**What is expected**. Within the records, find every line that includes the word "Martin" and copy it.
[Data in this exercise]
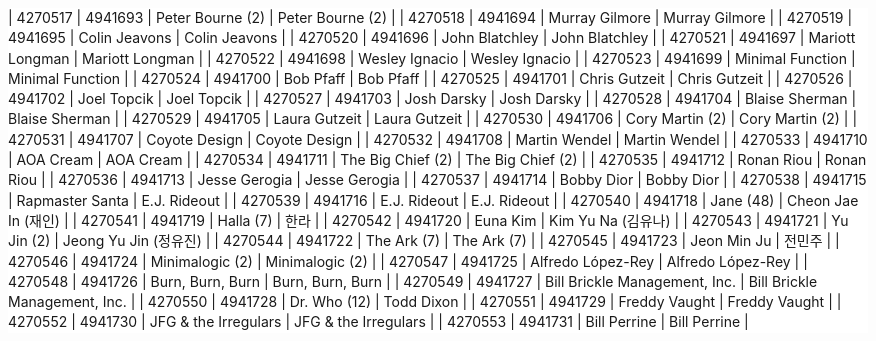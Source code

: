 | 4270517 | 4941693 | Peter Bourne (2) | Peter Bourne (2) |
| 4270518 | 4941694 | Murray Gilmore | Murray Gilmore |
| 4270519 | 4941695 | Colin Jeavons | Colin Jeavons |
| 4270520 | 4941696 | John Blatchley | John Blatchley |
| 4270521 | 4941697 | Mariott Longman | Mariott Longman |
| 4270522 | 4941698 | Wesley Ignacio | Wesley Ignacio |
| 4270523 | 4941699 | Minimal Function | Minimal Function |
| 4270524 | 4941700 | Bob Pfaff | Bob Pfaff |
| 4270525 | 4941701 | Chris Gutzeit | Chris Gutzeit |
| 4270526 | 4941702 | Joel Topcik | Joel Topcik |
| 4270527 | 4941703 | Josh Darsky | Josh Darsky |
| 4270528 | 4941704 | Blaise Sherman | Blaise Sherman |
| 4270529 | 4941705 | Laura Gutzeit | Laura Gutzeit |
| 4270530 | 4941706 | Cory Martin (2) | Cory Martin (2) |
| 4270531 | 4941707 | Coyote Design | Coyote Design |
| 4270532 | 4941708 | Martin Wendel | Martin Wendel |
| 4270533 | 4941710 | AOA Cream | AOA Cream |
| 4270534 | 4941711 | The Big Chief (2) | The Big Chief (2) |
| 4270535 | 4941712 | Ronan Riou | Ronan Riou |
| 4270536 | 4941713 | Jesse Gerogia | Jesse Gerogia |
| 4270537 | 4941714 | Bobby Dior | Bobby Dior |
| 4270538 | 4941715 | Rapmaster Santa | E.J. Rideout |
| 4270539 | 4941716 | E.J. Rideout | E.J. Rideout |
| 4270540 | 4941718 | Jane (48) | Cheon Jae In (재인) |
| 4270541 | 4941719 | Halla (7) | 한라 |
| 4270542 | 4941720 | Euna Kim | Kim Yu Na (김유나) |
| 4270543 | 4941721 | Yu Jin (2) | Jeong Yu Jin (정유진) |
| 4270544 | 4941722 | The Ark (7) | The Ark (7) |
| 4270545 | 4941723 | Jeon Min Ju | 전민주 |
| 4270546 | 4941724 | Minimalogic (2) | Minimalogic (2) |
| 4270547 | 4941725 | Alfredo López-Rey | Alfredo López-Rey |
| 4270548 | 4941726 | Burn, Burn, Burn | Burn, Burn, Burn |
| 4270549 | 4941727 | Bill Brickle Management, Inc. | Bill Brickle Management, Inc. |
| 4270550 | 4941728 | Dr. Who (12) | Todd Dixon |
| 4270551 | 4941729 | Freddy Vaught | Freddy Vaught |
| 4270552 | 4941730 | JFG & the Irregulars | JFG & the Irregulars |
| 4270553 | 4941731 | Bill Perrine | Bill Perrine |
[/Data in this exercise]
**Result**.
| 4270530 | 4941706 | Cory Martin (2) | Cory Martin (2) |
| 4270532 | 4941708 | Martin Wendel | Martin Wendel |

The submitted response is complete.